Their report landed on the same day that the Canadian Real Estate Association released monthly data showing a rise in home sales and prices in April. That news prompted some analysts to suggest that the market had turned a corner, after a year in which sales had plunged nearly 20 per cent and the association’s home price index had sunk more than 12 per cent.
The housing market was in the immediate line of fire in the steep and rapid increase of interest rates that the Bank of Canada began in March, 2022, and put on pause a year later. Now, with the central bank taking some time to assess whether it needs to nudge rates any higher, the focus is turning to next-level consequences of those rate hikes, as the initial effects on the costs of borrowing spread their way more broadly through the overall economy.
But the Desjardins report argues that the pain for mortgage holders has barely started.
The risk lies in what happens when mortgages come up for renewal. Mortgage holders who have renewed in the past year have already been hit with dramatically higher rates – and, thus, big increases in monthly payments. But even bigger hits are yet to come.
The bulk of mortgages taken out during the COVID-19 pandemic, when rates were at their bottom and house prices soared, were for five-year terms. For those loans, renewal crunch time hits in 2025 and 2026. The Desjardins economists forecast that on fixed-rate mortgages, first-time homebuyers (who make up about half of all new mortgages each year) will face 15-per-cent increases in their monthly payments.
The news is much worse for many variable-rate mortgage holders. The interest rate on their loans has gone up along with the Bank of Canada’s policy rate, but in most cases, lenders haven’t increased their payments. Many of these mortgages have fixed payments – the monthly bill remains the same when rates rise, but more of that money is used to pay interest and less to pay principal.
How Bank of Canada interest rate hikes affect variable rate mortgages
About three-quarters of those mortgages have hit their “trigger rate” – when the interest cost exceeds the monthly payment – which would normally mean an automatic payment increase. But many banks are instead leaving monthly payments unchanged, and allowing the excess interest to pile onto the outstanding principal.
It’s a nice break for variable-rate mortgage holders now; but when renewal time arrives, they will not only face a much higher interest rate, but will also have a now-growing pile of debt to service. The Desjardins economists say that some five-year variable mortgage holders could be staring down the barrel of a 40-per-cent payment increase in 2025 and 2026.
The key economic implication is that higher mortgage rates could put their deepest dent in household spending not now, or a few months from now, but two or three years from now.

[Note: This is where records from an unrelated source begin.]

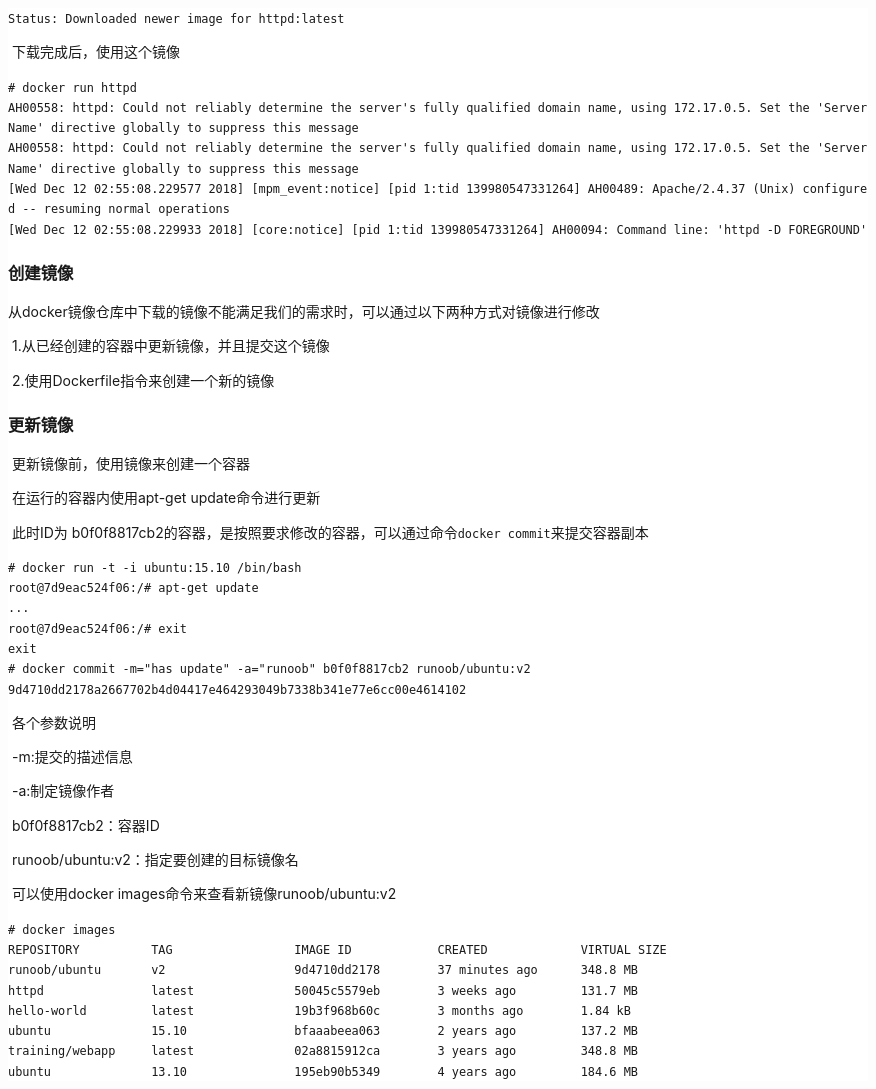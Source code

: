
 ```
Status: Downloaded newer image for httpd:latest
```

​	下载完成后，使用这个镜像

```
# docker run httpd
AH00558: httpd: Could not reliably determine the server's fully qualified domain name, using 172.17.0.5. Set the 'ServerName' directive globally to suppress this message
AH00558: httpd: Could not reliably determine the server's fully qualified domain name, using 172.17.0.5. Set the 'ServerName' directive globally to suppress this message
[Wed Dec 12 02:55:08.229577 2018] [mpm_event:notice] [pid 1:tid 139980547331264] AH00489: Apache/2.4.37 (Unix) configured -- resuming normal operations
[Wed Dec 12 02:55:08.229933 2018] [core:notice] [pid 1:tid 139980547331264] AH00094: Command line: 'httpd -D FOREGROUND'
```



### 创建镜像

​	从docker镜像仓库中下载的镜像不能满足我们的需求时，可以通过以下两种方式对镜像进行修改

​	1.从已经创建的容器中更新镜像，并且提交这个镜像

​	2.使用Dockerfile指令来创建一个新的镜像

### 更新镜像

​	更新镜像前，使用镜像来创建一个容器

​	在运行的容器内使用apt-get update命令进行更新

​	此时ID为 b0f0f8817cb2的容器，是按照要求修改的容器，可以通过命令`docker commit`来提交容器副本

```
# docker run -t -i ubuntu:15.10 /bin/bash
root@7d9eac524f06:/# apt-get update
...
root@7d9eac524f06:/# exit
exit
# docker commit -m="has update" -a="runoob" b0f0f8817cb2 runoob/ubuntu:v2
9d4710dd2178a2667702b4d04417e464293049b7338b341e77e6cc00e4614102
```

​	各个参数说明

​	-m:提交的描述信息

​	-a:制定镜像作者

​	b0f0f8817cb2：容器ID

​	runoob/ubuntu:v2：指定要创建的目标镜像名

​	可以使用docker images命令来查看新镜像runoob/ubuntu:v2

```
# docker images
REPOSITORY          TAG                 IMAGE ID            CREATED             VIRTUAL SIZE
runoob/ubuntu       v2                  9d4710dd2178        37 minutes ago      348.8 MB
httpd               latest              50045c5579eb        3 weeks ago         131.7 MB
hello-world         latest              19b3f968b60c        3 months ago        1.84 kB
ubuntu              15.10               bfaaabeea063        2 years ago         137.2 MB
training/webapp     latest              02a8815912ca        3 years ago         348.8 MB
ubuntu              13.10               195eb90b5349        4 years ago         184.6 MB

```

This highly unusual cycle for mortgage costs and home prices will continue to weigh on the economy long after the 18 to 24 months that the Bank of Canada typically considers the horizon for the effects of rate changes. (Note that the Desjardins estimates assume that the central bank will have cut rates to 2.5 per cent, from the current 4.5 per cent, by the end of 2024.)

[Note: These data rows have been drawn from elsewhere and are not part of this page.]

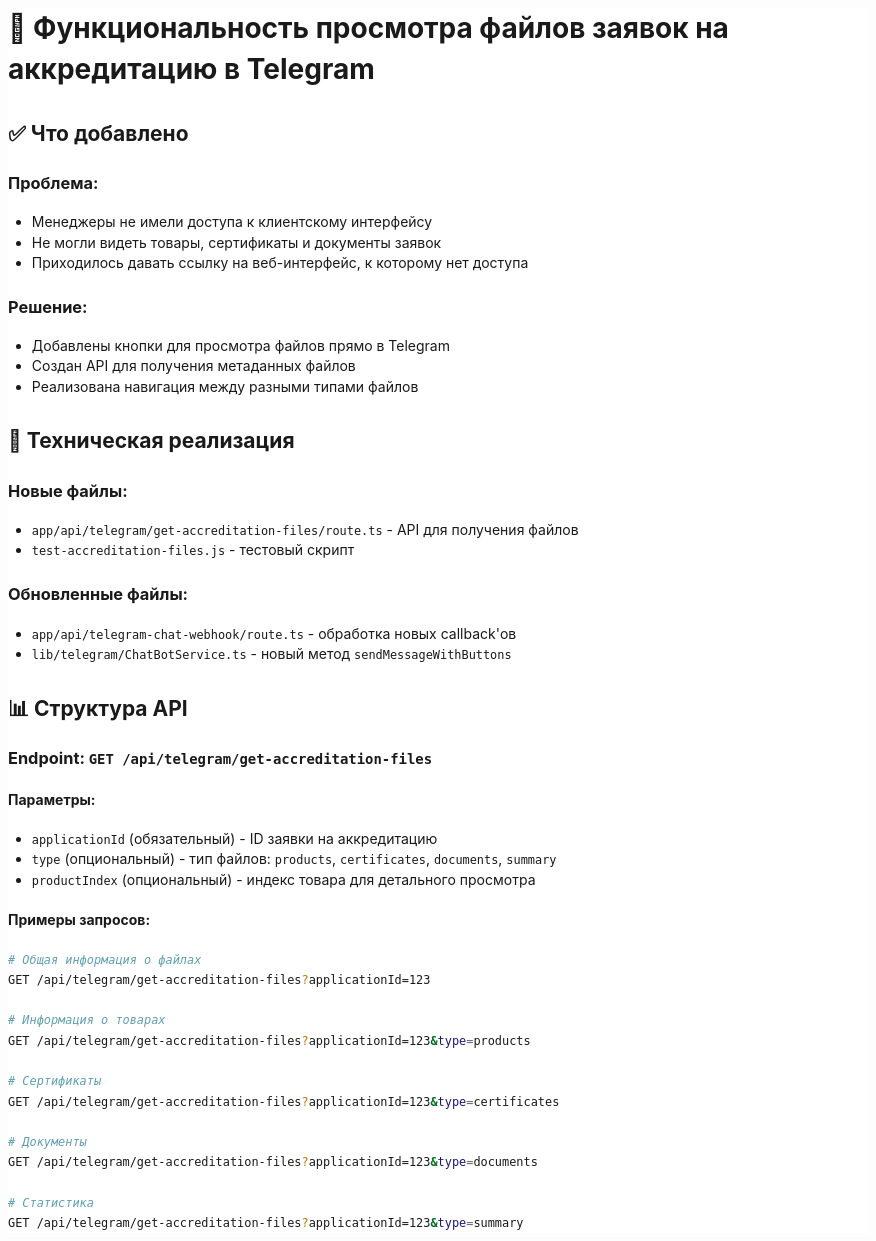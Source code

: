 # 📁 Функциональность просмотра файлов заявок на аккредитацию в Telegram

## ✅ **Что добавлено**

### **Проблема:**
- Менеджеры не имели доступа к клиентскому интерфейсу
- Не могли видеть товары, сертификаты и документы заявок
- Приходилось давать ссылку на веб-интерфейс, к которому нет доступа

### **Решение:**
- Добавлены кнопки для просмотра файлов прямо в Telegram
- Создан API для получения метаданных файлов
- Реализована навигация между разными типами файлов

## 🔧 **Техническая реализация**

### **Новые файлы:**
- `app/api/telegram/get-accreditation-files/route.ts` - API для получения файлов
- `test-accreditation-files.js` - тестовый скрипт

### **Обновленные файлы:**
- `app/api/telegram-chat-webhook/route.ts` - обработка новых callback'ов
- `lib/telegram/ChatBotService.ts` - новый метод `sendMessageWithButtons`

## 📊 **Структура API**

### **Endpoint:** `GET /api/telegram/get-accreditation-files`

#### **Параметры:**
- `applicationId` (обязательный) - ID заявки на аккредитацию
- `type` (опциональный) - тип файлов: `products`, `certificates`, `documents`, `summary`
- `productIndex` (опциональный) - индекс товара для детального просмотра

#### **Примеры запросов:**
```bash
# Общая информация о файлах
GET /api/telegram/get-accreditation-files?applicationId=123

# Информация о товарах
GET /api/telegram/get-accreditation-files?applicationId=123&type=products

# Сертификаты
GET /api/telegram/get-accreditation-files?applicationId=123&type=certificates

# Документы
GET /api/telegram/get-accreditation-files?applicationId=123&type=documents

# Статистика
GET /api/telegram/get-accreditation-files?applicationId=123&type=summary
```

In an interview Wednesday, Mr. Mendes said there’s a risk that Canada drifts toward a “housing recession,” similar to what we saw in the early 1990s: A sustained slowdown in household spending over several years, as homeowners have no choice but to pour more of their earnings into their mortgages.

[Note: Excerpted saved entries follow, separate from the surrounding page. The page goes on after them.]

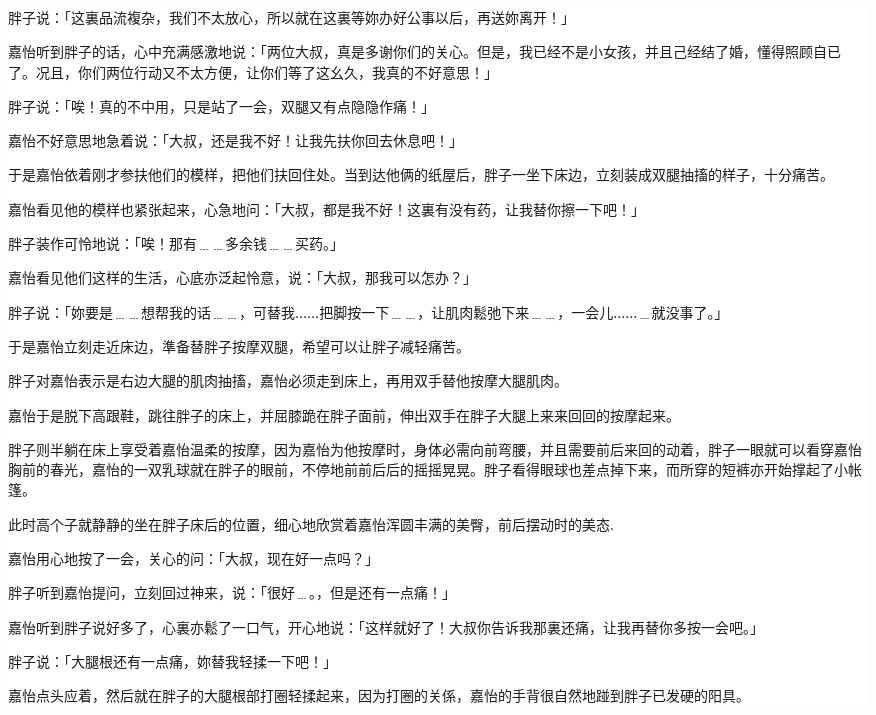 
胖子说：「这裏品流複杂，我们不太放心，所以就在这裏等妳办好公事以后，再送妳离开！」

 

嘉怡听到胖子的话，心中充满感激地说：「两位大叔，真是多谢你们的关心。但是，我已经不是小女孩，并且己经结了婚，懂得照顾自已了。况且，你们两位行动又不太方便，让你们等了这幺久，我真的不好意思！」

 

胖子说：「唉！真的不中用，只是站了一会，双腿又有点隐隐作痛！」

 

嘉怡不好意思地急着说：「大叔，还是我不好！让我先扶你回去休息吧！」

 

于是嘉怡依着刚才参扶他们的模样，把他们扶回住处。当到达他俩的纸屋后，胖子一坐下床边，立刻装成双腿抽搐的样子，十分痛苦。

 

嘉怡看见他的模样也紧张起来，心急地问：「大叔，都是我不好！这裏有没有药，让我替你擦一下吧！」

 

胖子装作可怜地说：「唉！那有﹍﹍多余钱﹍﹍买药。」

 

嘉怡看见他们这样的生活，心底亦泛起怜意，说：「大叔，那我可以怎办？」

 

胖子说：「妳要是﹍﹍想帮我的话﹍﹍，可替我……把脚按一下﹍﹍，让肌肉鬆弛下来﹍﹍，一会儿……﹍就没事了。」

 

于是嘉怡立刻走近床边，準备替胖子按摩双腿，希望可以让胖子减轻痛苦。

 

胖子对嘉怡表示是右边大腿的肌肉抽搐，嘉怡必须走到床上，再用双手替他按摩大腿肌肉。

 

嘉怡于是脱下高跟鞋，跳往胖子的床上，并屈膝跪在胖子面前，伸出双手在胖子大腿上来来回回的按摩起来。

 

胖子则半躺在床上享受着嘉怡温柔的按摩，因为嘉怡为他按摩时，身体必需向前弯腰，并且需要前后来回的动着，胖子一眼就可以看穿嘉怡胸前的春光，嘉怡的一双乳球就在胖子的眼前，不停地前前后后的摇摇晃晃。胖子看得眼球也差点掉下来，而所穿的短裤亦开始撑起了小帐篷。

 

此时高个子就静静的坐在胖子床后的位置，细心地欣赏着嘉怡浑圆丰满的美臀，前后摆动时的美态.

 

嘉怡用心地按了一会，关心的问：「大叔，现在好一点吗？」

 

胖子听到嘉怡提问，立刻回过神来，说：「很好﹍。，但是还有一点痛！」

 

嘉怡听到胖子说好多了，心裏亦鬆了一口气，开心地说：「这样就好了！大叔你告诉我那裏还痛，让我再替你多按一会吧。」

 

胖子说：「大腿根还有一点痛，妳替我轻揉一下吧！」

 

嘉怡点头应着，然后就在胖子的大腿根部打圈轻揉起来，因为打圈的关係，嘉怡的手背很自然地踫到胖子已发硬的阳具。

“People will be devoting a record amount of their disposable income to servicing their mortgages,” he said. “This is something that has really never happened before.”
And this assumes that the overall economy unfolds as generally predicted by most experts: That we suffer a slowdown, but avert a recession, this year, that growth recovers next year, and that the Bank of Canada begins to cut rates fairly early in 2024.
Things would get more complicated if this soft-landing scenario doesn’t transpire, and the economy falls into a conventional recession – one that includes a significant downturn in employment. Loss of a paycheque would turn these renewed mortgages from merely expensive to unsustainable.
We’ll get a better sense of how concerned the Bank of Canada is about this mortgage landscape on Thursday, when it releases its annual Financial System Review, a detailed assessment of financial-related risks. While the bank’s rate policy is very clearly directed at bringing inflation down to its 2-per-cent target, it will certainly want to keep an eye on how severely those rates will hit households as renewals become a bigger part of the story. The path the bank chooses for rates will play a major role in whether those mortgage risks materialize.
“If interest rates are low enough at the time of renewal in 2025 and 2026, then the extreme challenges can be avoided,” Mr. Mendes said. “The Bank of Canada does have the silver bullet to help solve this.”